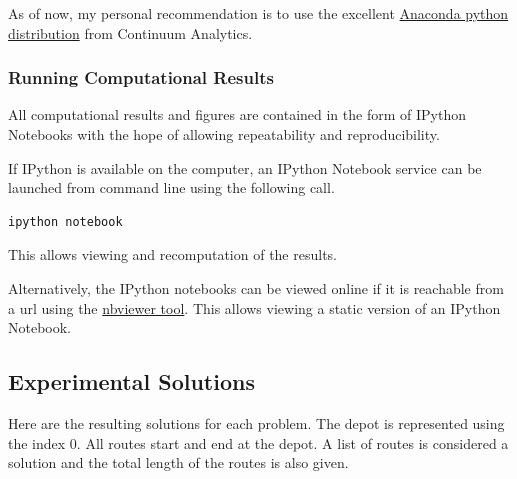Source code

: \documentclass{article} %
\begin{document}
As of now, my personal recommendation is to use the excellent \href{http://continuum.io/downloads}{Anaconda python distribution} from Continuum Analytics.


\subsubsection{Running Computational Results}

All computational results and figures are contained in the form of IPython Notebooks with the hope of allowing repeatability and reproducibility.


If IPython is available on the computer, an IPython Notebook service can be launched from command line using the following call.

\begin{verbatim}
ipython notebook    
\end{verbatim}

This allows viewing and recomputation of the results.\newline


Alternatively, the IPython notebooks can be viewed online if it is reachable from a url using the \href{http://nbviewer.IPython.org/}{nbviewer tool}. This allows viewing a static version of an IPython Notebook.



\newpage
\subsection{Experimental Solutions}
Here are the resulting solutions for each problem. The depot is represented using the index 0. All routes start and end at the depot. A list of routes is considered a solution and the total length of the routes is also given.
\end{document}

####################

Problem to solve
Filter the entries down to the lines that hold "from". Copy those lines.

Written reply
As of now, my personal recommendation is to use the excellent \href{http://continuum.io/downloads}{Anaconda python distribution} from Continuum Analytics.
If IPython is available on the computer, an IPython Notebook service can be launched from command line using the following call.
Alternatively, the IPython notebooks can be viewed online if it is reachable from a url using the \href{http://nbviewer.IPython.org/}{nbviewer tool}. This allows viewing a static version of an IPython Notebook.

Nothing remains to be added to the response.